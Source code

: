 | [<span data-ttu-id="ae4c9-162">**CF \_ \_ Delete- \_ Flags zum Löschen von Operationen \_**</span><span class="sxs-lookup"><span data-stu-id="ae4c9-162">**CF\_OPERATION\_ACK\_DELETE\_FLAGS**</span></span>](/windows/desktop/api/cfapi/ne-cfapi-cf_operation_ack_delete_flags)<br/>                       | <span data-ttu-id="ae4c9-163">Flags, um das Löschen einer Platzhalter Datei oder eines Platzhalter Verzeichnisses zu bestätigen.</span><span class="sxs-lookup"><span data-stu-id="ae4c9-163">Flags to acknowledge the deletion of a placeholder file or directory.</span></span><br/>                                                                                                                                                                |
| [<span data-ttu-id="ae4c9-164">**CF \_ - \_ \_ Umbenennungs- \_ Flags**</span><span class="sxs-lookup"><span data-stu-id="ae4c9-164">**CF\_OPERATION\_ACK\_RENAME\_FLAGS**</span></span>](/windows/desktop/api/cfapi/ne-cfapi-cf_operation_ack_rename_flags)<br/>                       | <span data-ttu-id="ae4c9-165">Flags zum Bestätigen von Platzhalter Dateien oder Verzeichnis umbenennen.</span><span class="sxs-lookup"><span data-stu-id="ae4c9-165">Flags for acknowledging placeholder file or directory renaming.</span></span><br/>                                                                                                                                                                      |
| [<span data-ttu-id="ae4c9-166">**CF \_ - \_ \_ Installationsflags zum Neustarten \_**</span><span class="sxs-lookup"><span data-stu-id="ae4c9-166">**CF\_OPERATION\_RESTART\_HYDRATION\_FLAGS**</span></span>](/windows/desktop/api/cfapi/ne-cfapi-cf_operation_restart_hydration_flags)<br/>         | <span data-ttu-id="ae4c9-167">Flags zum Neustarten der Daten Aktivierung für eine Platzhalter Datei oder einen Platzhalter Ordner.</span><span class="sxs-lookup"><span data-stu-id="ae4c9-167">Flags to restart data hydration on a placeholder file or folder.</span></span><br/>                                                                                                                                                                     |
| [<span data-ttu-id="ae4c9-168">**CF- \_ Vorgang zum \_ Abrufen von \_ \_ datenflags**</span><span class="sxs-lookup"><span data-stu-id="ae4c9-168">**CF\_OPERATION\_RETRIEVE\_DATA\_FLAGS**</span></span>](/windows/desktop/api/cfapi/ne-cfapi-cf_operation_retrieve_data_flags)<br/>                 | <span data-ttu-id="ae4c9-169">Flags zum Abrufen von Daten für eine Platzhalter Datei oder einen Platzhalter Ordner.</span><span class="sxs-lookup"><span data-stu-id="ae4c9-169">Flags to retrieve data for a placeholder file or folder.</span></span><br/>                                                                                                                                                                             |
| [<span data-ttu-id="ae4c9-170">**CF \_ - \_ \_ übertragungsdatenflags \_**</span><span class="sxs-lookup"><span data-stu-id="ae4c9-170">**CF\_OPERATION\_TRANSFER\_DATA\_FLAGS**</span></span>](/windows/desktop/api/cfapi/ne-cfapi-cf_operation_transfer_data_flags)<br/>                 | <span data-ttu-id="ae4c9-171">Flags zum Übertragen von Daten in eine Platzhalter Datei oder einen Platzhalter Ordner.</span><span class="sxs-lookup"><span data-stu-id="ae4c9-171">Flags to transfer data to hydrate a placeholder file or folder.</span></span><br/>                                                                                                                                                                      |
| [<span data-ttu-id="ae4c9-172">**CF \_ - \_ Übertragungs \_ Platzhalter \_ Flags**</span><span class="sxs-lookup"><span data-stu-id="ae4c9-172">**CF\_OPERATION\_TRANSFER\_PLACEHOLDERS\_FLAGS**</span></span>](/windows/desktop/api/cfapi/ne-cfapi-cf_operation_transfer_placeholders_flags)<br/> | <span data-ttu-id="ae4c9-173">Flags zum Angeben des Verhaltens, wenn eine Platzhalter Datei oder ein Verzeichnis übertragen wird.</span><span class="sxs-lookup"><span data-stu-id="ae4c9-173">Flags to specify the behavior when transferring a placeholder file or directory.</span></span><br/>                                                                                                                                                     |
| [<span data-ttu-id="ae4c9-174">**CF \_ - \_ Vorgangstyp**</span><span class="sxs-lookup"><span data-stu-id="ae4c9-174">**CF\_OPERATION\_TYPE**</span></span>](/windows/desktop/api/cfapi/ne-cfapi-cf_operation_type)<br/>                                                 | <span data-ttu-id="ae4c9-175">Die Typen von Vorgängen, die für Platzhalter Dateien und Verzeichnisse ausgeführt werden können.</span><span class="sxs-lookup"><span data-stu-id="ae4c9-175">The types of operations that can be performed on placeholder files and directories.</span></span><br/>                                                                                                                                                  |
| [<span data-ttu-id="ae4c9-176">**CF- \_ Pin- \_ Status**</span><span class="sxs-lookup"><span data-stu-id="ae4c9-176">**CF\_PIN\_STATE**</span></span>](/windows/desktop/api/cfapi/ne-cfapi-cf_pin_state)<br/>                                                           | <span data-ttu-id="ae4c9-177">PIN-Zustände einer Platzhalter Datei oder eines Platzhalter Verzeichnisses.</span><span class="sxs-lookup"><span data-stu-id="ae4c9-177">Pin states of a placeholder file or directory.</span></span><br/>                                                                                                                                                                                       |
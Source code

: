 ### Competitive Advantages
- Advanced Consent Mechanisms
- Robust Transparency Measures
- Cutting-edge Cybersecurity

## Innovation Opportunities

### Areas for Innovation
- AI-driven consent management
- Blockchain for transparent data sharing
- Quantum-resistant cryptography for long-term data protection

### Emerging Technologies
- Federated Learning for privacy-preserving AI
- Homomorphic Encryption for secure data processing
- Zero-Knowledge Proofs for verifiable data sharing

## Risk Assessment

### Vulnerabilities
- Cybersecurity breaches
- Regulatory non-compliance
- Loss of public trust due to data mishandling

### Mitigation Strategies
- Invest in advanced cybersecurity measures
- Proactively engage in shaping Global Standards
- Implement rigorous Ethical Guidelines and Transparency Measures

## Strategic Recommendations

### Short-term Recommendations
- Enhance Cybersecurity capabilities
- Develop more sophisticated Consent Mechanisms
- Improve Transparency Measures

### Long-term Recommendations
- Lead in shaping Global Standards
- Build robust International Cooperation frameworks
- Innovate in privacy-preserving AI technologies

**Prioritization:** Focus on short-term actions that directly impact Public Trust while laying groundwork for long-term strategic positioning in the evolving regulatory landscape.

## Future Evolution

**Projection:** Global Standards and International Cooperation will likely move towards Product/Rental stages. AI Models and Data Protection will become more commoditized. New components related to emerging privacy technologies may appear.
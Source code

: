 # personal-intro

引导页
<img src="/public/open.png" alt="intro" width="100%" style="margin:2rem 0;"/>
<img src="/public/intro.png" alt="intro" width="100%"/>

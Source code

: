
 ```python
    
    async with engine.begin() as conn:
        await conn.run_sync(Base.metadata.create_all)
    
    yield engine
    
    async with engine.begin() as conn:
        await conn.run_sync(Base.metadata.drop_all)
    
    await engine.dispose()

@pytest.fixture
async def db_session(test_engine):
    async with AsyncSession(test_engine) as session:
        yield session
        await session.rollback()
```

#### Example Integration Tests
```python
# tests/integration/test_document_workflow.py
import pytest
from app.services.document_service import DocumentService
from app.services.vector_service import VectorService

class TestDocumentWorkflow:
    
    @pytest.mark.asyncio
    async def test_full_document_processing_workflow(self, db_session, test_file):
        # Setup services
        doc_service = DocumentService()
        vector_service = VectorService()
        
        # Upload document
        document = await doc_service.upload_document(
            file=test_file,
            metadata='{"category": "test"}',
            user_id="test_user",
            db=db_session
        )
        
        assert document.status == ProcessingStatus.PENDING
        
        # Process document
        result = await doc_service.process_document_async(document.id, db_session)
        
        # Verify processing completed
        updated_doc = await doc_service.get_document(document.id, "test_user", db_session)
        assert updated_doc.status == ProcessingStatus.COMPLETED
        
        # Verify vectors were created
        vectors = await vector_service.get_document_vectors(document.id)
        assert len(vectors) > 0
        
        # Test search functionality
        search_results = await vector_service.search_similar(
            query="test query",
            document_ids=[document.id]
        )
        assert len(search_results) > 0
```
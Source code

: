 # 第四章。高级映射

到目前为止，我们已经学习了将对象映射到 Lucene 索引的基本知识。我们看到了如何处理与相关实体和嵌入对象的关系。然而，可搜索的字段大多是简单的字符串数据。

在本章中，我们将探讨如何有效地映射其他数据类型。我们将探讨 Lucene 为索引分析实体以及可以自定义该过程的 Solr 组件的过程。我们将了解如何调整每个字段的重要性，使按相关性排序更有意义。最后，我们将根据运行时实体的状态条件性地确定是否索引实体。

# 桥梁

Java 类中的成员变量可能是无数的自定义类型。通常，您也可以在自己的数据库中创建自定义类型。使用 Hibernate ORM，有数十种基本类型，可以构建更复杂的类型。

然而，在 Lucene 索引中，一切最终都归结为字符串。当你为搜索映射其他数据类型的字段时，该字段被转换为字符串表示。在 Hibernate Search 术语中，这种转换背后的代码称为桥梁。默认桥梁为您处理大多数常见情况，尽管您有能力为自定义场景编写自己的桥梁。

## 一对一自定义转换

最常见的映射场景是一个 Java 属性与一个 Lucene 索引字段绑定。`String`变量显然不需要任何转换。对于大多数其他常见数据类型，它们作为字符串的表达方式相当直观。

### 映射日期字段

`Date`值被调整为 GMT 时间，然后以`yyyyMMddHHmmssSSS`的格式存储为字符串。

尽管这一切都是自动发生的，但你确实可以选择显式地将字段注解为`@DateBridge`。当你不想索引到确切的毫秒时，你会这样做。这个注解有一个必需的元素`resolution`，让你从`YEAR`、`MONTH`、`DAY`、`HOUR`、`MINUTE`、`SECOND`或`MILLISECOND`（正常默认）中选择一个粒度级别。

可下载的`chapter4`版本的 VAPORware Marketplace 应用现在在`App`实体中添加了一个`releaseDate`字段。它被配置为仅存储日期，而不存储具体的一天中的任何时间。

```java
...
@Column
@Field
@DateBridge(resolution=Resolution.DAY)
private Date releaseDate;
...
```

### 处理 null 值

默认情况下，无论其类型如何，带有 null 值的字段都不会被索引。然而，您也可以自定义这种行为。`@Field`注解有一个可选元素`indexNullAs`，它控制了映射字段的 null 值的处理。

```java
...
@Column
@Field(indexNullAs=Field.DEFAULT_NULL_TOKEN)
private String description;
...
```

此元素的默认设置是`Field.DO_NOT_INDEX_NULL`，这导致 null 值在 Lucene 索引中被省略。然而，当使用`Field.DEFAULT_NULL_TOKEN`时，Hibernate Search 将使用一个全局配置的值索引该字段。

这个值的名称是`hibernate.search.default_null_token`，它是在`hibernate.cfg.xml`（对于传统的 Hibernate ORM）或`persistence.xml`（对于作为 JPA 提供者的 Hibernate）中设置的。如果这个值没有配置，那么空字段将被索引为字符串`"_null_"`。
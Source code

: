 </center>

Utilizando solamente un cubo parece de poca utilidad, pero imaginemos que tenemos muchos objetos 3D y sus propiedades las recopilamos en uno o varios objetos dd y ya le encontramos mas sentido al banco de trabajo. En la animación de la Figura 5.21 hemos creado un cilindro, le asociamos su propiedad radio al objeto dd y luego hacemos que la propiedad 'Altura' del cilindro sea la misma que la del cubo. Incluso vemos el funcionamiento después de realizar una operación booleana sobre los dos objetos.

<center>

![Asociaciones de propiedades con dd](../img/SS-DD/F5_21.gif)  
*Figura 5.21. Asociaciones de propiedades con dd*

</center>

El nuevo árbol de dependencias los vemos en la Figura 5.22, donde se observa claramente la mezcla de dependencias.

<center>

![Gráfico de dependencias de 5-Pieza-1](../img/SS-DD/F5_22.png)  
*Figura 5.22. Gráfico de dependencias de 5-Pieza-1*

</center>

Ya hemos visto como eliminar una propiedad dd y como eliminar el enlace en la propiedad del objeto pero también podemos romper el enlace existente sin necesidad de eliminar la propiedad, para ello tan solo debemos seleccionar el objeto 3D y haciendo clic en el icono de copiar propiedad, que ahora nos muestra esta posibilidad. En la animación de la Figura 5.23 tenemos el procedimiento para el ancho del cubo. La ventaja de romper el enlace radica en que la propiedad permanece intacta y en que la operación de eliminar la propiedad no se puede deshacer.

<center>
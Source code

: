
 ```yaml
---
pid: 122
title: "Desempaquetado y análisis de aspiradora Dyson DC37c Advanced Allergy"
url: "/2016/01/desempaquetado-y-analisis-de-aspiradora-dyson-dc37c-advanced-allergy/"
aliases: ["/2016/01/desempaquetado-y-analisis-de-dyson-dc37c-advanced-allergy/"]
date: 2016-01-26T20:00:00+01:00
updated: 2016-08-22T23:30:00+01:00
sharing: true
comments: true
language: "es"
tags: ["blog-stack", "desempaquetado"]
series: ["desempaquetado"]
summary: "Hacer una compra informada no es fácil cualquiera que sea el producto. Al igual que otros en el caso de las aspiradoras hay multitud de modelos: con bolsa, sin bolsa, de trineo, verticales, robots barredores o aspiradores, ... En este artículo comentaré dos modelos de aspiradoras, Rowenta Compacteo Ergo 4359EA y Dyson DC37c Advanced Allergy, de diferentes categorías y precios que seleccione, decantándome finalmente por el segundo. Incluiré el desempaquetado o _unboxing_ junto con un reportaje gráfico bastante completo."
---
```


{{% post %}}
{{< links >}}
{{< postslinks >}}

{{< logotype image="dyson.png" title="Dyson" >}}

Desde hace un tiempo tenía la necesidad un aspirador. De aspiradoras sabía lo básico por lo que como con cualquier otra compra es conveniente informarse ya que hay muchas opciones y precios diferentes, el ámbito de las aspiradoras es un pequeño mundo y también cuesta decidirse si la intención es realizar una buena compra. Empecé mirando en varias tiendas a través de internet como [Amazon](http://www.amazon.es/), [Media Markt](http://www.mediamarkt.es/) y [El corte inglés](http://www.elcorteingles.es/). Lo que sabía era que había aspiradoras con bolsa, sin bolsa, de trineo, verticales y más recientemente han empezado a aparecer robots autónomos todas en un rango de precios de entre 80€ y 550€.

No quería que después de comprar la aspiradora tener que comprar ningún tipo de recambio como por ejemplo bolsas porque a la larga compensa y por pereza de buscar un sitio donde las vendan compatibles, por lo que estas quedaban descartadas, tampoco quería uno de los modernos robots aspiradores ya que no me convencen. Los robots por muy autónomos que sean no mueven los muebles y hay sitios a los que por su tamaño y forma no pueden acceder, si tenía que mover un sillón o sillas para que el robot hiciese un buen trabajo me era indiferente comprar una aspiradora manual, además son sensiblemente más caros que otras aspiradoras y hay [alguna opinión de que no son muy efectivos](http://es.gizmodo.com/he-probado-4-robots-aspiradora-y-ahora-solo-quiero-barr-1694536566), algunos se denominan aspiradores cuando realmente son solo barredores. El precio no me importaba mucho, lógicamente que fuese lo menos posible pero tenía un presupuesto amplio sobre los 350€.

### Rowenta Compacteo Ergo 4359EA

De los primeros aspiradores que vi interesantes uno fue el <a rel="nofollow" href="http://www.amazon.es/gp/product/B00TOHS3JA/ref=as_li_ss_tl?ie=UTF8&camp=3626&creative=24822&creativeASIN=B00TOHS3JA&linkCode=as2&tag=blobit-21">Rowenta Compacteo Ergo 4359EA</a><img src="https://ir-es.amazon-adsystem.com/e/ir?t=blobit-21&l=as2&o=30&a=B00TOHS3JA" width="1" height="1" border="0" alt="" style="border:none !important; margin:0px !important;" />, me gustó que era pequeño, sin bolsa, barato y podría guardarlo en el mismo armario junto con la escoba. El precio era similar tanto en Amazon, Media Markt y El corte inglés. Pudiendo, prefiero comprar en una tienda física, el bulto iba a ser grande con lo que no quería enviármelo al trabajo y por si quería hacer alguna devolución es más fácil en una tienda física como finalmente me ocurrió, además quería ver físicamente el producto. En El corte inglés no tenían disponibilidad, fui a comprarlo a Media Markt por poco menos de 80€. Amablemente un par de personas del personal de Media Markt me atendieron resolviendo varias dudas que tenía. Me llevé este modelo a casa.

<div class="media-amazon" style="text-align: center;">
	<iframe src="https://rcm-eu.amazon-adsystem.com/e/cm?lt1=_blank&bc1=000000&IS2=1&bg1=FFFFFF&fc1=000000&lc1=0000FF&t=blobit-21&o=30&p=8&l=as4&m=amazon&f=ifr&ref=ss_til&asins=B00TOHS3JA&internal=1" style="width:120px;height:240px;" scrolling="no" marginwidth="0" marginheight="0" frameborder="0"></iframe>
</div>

*WORK INSTRUCTIONS*
The lines to copy are those in the listing that contain the word "Pieza".

*SOLVED EXERCISE*
![Gráfico de dependencias de 5-Pieza-1](../img/SS-DD/F5_22.png)  
*Figura 5.22. Gráfico de dependencias de 5-Pieza-1*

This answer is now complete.